Photo of 2010 Census Questionnaire

President Trump’s abrupt decision to drop the citizenship question from the 2020 census is a relief for those who rely on census data for everything from research to allocating federal funds to determining electoral representation. But some experts are warning the numbers will still be off.

If the citizenship question had been included, the Urban Institute estimated that Virginia’s results would’ve missed as many as 94,000 people. But even without it, researchers estimate an under count of 67,500 people due to new and untested data collection methods, a lack of congressional funding, and shifting demographics.

What does that mean? The census count, conducted every ten years, is used to determine states’ representation in everything from the electoral college to the amount of funding they receive from over 300 federal programs. If the tally is wrong, it matters.

“The folks who are under counted won’t get as much as they deserve nor the political representation they deserve, and the folks who are over counted are going to get more than they deserve because it’s a zero-sum game,” said Rob Santos, vice president and chief methodologist at the Urban Institute, in an interview.

Counting inaccuracies have severe consequences for states like Virginia, which received over $17 billion in 2016 for 55 federal programs. That amount was guided by data from the 2010 census.

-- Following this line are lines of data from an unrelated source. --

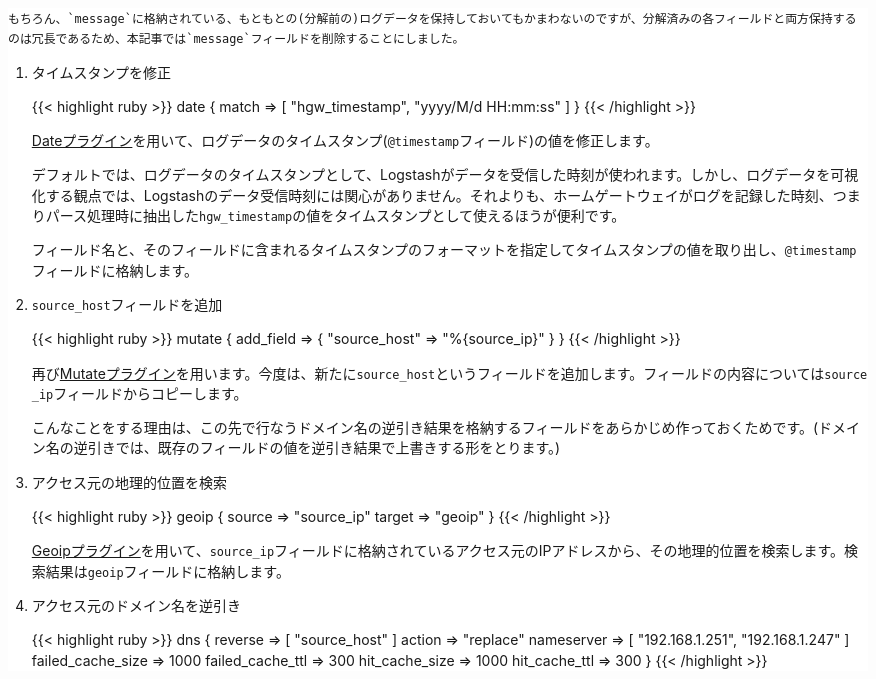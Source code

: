     もちろん、`message`に格納されている、もともとの(分解前の)ログデータを保持しておいてもかまわないのですが、分解済みの各フィールドと両方保持するのは冗長であるため、本記事では`message`フィールドを削除することにしました。

1. タイムスタンプを修正

    {{< highlight ruby >}}
date {
  match => [ "hgw_timestamp", "yyyy/M/d HH:mm:ss" ]
}
{{< /highlight >}}
    
    [Dateプラグイン](https://www.elastic.co/guide/en/logstash/6.2/plugins-filters-date.html)を用いて、ログデータのタイムスタンプ(`@timestamp`フィールド)の値を修正します。
    
    デフォルトでは、ログデータのタイムスタンプとして、Logstashがデータを受信した時刻が使われます。しかし、ログデータを可視化する観点では、Logstashのデータ受信時刻には関心がありません。それよりも、ホームゲートウェイがログを記録した時刻、つまりパース処理時に抽出した`hgw_timestamp`の値をタイムスタンプとして使えるほうが便利です。
    
    フィールド名と、そのフィールドに含まれるタイムスタンプのフォーマットを指定してタイムスタンプの値を取り出し、`@timestamp`フィールドに格納します。

1. `source_host`フィールドを追加

    {{< highlight ruby >}}
mutate {
  add_field => { "source_host" => "%{source_ip}" }
}
{{< /highlight >}}

    再び[Mutateプラグイン](https://www.elastic.co/guide/en/logstash/6.2/plugins-filters-mutate.html)を用います。今度は、新たに`source_host`というフィールドを追加します。フィールドの内容については`source_ip`フィールドからコピーします。
    
    こんなことをする理由は、この先で行なうドメイン名の逆引き結果を格納するフィールドをあらかじめ作っておくためです。(ドメイン名の逆引きでは、既存のフィールドの値を逆引き結果で上書きする形をとります。)

1. アクセス元の地理的位置を検索

    {{< highlight ruby >}}
geoip {
  source => "source_ip"
  target => "geoip"
}
{{< /highlight >}}

    [Geoipプラグイン](https://www.elastic.co/guide/en/logstash/6.2/plugins-filters-geoip.html)を用いて、`source_ip`フィールドに格納されているアクセス元のIPアドレスから、その地理的位置を検索します。検索結果は`geoip`フィールドに格納します。

1. アクセス元のドメイン名を逆引き

    {{< highlight ruby >}}
dns {
  reverse => [ "source_host" ]
  action => "replace"
  nameserver => [ "192.168.1.251", "192.168.1.247" ]
  failed_cache_size => 1000
  failed_cache_ttl => 300
  hit_cache_size => 1000
  hit_cache_ttl => 300
}
{{< /highlight >}}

“The final whammy is that those numbers, once they’re set and official — regardless of their accuracy — are set for the next 10 years and drive things like infrastructure, where stores are placed, schools are developed, and fire stations and so forth are placed,” Santos said.

“That creates a more and inequitable society, and we all lose when there are baked-in structural inequities like that.”

In terms of demographic data, the federal government takes the census as a “gospel of truth,” Santos said — census data serves as a baseline demographic metric for the next decade.

The Census Bureau does do updates between census years, using migration estimates and birth and death records. But if the baseline data is off, it throws the calculations off until the next census is conducted.

“We’ll get closer the quote-unquote real or accurate number as we get further out, but starting from the wrong place definitely does no one any favors,” said Doug Strane, a research project manager at PolicyLab at Children’s Hospital of Philadelphia.

In an interview, Strane said programs like Medicaid, the Supplemental Nutrition Assistance Program, and Medicare Part B would be most affected by a miscount. Virginia collects over $7 billion per year from those three programs alone.

Medicaid in particular relies on census data to determine the amount of funding states get to run the government health insurance plan for low-income groups. If the population estimate is low, the state gets less money than it needs to implement the program effectively.

In states where demand for Medicaid exceeds the dollars coming in to pay for that demand, it could put them in a “tight position where they could look at having to limit or freezing enrollment,” or “limiting eligibility,” Strane said.

That could halt Virginia’s progress on expanding Medicaid — almost 300,000 people enrolled this year after a Democrat-led expansion plan took effect this year.

Children’s health programs would also suffer from a miscount, like the Special Supplemental Nutrition Program for Women, Infants, and Children, also known as WIC. This program divvies out federal money to states based on their populations to cover the cost of food, health and nutrition education for low-income pregnant women, new moms, and children up to age 5 who are at risk of nutritional deficiencies.

The same is true for the low-income heating assistance program, which provides economic support for families during cold-months. It “basically keeps children safe during the winter,” Strane said.

Strane sees the effects of a miscount in his work, like faulty data from the 2010 census that under counted the number of people who rent their homes by 1.1%; over counted white, non-Hispanic residents by 0.8% and under counted 2.1% of the black population, according to the U.S. Census Bureau.

The 2020 census, Strane said, is likely to be even less accurate, even without the citizenship question, due to a lack of funding, new and untested methods of data collection and changing demographics.

Normally, the Census Bureau would conduct three dress rehearsals before a new census goes into the field. This year, due to funding cuts, two of three dry-runs were canceled for the 2020 census. That’s especially problematic because the 2020 census is implementing a host of new data collection methods, like the ability to respond online.

And though Trump’s citizenship question is nixed, the damage might already have been done.

“There is going to be continuing mistrust and other issues that will stifle or dampen participation rates,” Santos said.

The best hope for a better count, both Santos and Strane agreeed, is a grassroots efforts to encourage participation, especially in low-income communities, rural and harder-to-reach areas, and communities with a disproportionate undocumented population. By law, the Census Bureau is not allowed to share data with immigration enforcement officers.

“Trying to demystify the census and make sure that you know, we’re counteracting any misperceptions or misinformation about it is going to be really important to making sure that we get an accurate count,” Strane said.